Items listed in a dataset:
┄┄┄┄┄┄┄┄┄┄

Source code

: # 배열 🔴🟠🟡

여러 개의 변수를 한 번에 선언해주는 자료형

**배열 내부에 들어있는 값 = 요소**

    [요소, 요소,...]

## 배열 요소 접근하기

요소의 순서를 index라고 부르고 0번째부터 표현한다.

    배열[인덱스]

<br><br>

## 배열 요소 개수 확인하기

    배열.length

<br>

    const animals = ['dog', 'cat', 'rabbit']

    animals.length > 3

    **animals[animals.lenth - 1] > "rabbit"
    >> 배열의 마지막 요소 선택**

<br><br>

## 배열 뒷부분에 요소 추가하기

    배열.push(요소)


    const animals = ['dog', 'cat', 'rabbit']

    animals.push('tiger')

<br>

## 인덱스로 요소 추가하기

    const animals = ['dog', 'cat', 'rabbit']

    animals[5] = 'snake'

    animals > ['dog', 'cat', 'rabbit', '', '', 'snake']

┄┄┄┄┄┄┄┄┄┄

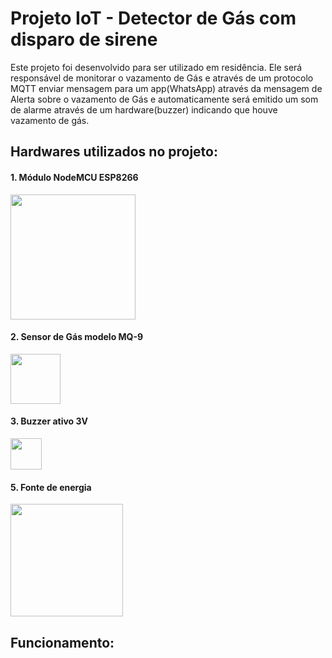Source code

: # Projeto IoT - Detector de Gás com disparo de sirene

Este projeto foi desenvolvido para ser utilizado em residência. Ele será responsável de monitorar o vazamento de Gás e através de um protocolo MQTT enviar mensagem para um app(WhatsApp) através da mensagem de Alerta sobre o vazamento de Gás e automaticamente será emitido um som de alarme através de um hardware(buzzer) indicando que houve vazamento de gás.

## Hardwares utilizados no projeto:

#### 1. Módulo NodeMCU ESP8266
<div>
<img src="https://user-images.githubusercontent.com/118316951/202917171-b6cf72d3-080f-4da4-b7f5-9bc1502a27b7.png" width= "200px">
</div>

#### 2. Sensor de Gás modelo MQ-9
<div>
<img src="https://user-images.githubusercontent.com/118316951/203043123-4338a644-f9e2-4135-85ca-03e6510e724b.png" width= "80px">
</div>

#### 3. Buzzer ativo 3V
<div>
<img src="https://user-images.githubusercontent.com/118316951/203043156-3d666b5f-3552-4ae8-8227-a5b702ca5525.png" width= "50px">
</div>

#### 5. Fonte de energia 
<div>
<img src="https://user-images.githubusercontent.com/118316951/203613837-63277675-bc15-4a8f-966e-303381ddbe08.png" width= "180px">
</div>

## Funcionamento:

┄┄┄┄┄┄┄┄┄┄

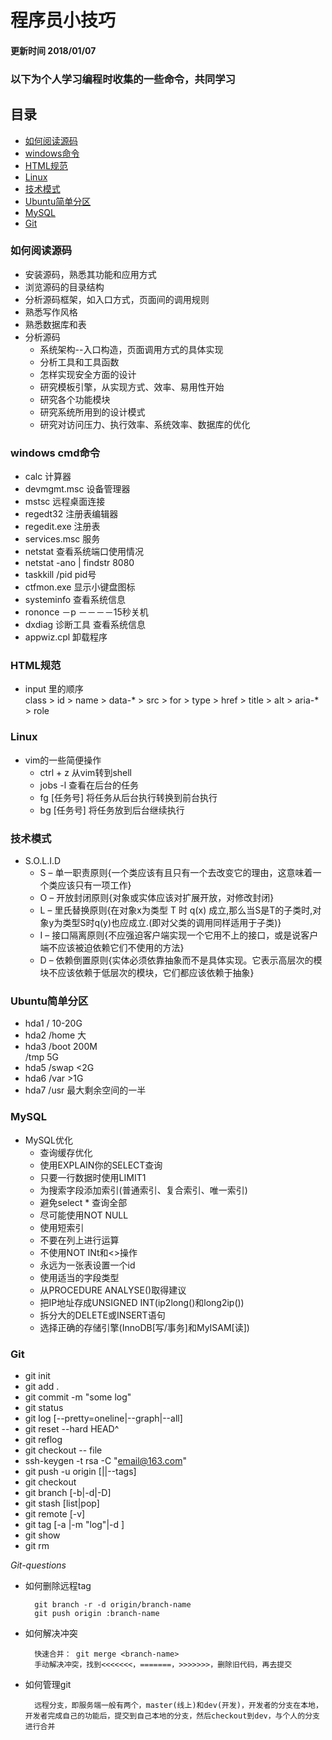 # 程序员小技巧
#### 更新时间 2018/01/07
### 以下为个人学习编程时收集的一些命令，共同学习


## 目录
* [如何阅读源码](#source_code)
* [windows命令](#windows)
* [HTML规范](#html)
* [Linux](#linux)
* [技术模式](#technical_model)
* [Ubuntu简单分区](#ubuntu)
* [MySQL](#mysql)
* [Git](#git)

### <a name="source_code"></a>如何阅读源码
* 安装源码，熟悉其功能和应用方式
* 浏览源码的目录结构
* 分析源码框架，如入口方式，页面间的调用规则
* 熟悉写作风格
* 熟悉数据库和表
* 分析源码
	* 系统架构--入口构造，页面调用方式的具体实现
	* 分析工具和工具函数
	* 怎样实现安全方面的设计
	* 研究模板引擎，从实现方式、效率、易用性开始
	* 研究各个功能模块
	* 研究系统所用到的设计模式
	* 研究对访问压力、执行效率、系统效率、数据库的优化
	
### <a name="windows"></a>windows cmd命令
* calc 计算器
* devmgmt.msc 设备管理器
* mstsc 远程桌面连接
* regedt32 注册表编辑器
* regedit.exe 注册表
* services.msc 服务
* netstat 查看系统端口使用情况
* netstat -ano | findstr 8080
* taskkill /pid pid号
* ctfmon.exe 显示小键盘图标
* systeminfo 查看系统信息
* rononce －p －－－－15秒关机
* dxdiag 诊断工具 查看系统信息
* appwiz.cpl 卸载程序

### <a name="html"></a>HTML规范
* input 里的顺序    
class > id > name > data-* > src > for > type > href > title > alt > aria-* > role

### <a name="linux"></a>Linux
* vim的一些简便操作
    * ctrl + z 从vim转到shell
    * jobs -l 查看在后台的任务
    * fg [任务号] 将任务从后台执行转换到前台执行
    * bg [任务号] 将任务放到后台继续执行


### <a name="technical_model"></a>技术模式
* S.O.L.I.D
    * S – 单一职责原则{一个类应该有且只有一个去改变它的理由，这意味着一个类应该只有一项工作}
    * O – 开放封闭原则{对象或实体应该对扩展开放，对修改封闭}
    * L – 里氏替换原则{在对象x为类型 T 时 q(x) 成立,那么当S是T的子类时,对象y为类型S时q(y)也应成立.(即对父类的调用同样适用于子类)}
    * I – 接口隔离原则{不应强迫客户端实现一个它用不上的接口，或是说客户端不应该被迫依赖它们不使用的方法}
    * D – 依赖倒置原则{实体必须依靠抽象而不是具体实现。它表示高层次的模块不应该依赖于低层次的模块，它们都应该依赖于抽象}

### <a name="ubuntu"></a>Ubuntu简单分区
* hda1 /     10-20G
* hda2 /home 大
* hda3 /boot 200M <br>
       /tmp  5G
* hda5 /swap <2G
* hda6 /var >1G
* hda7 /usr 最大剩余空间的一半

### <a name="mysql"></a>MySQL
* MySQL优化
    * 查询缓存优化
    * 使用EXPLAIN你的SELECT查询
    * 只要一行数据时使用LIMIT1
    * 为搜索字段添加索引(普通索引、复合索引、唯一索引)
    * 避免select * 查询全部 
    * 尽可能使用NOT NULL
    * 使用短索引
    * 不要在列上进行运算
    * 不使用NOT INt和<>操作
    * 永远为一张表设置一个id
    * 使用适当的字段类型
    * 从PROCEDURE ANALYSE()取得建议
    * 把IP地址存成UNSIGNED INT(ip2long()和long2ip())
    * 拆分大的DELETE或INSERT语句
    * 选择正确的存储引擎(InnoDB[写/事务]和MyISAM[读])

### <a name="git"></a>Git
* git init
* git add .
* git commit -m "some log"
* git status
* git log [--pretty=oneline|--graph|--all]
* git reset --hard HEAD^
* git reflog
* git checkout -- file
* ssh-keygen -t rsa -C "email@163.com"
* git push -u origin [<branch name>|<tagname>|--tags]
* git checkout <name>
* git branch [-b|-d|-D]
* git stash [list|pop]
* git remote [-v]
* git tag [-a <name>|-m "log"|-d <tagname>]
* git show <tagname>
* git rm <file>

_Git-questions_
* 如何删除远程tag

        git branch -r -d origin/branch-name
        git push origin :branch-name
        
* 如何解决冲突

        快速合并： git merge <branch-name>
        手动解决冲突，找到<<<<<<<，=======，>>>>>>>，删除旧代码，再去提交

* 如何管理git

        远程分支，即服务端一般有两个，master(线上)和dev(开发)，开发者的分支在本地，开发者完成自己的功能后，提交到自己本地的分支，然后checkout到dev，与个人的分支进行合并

┄┄┄┄┄┄┄┄┄┄

EXERCISE DIRECTIONS: Where does the word "技术模式" appear in the records above? Return every line that holds it.

ANSWER SECTION:
* [技术模式](#technical_model)
### <a name="technical_model"></a>技术模式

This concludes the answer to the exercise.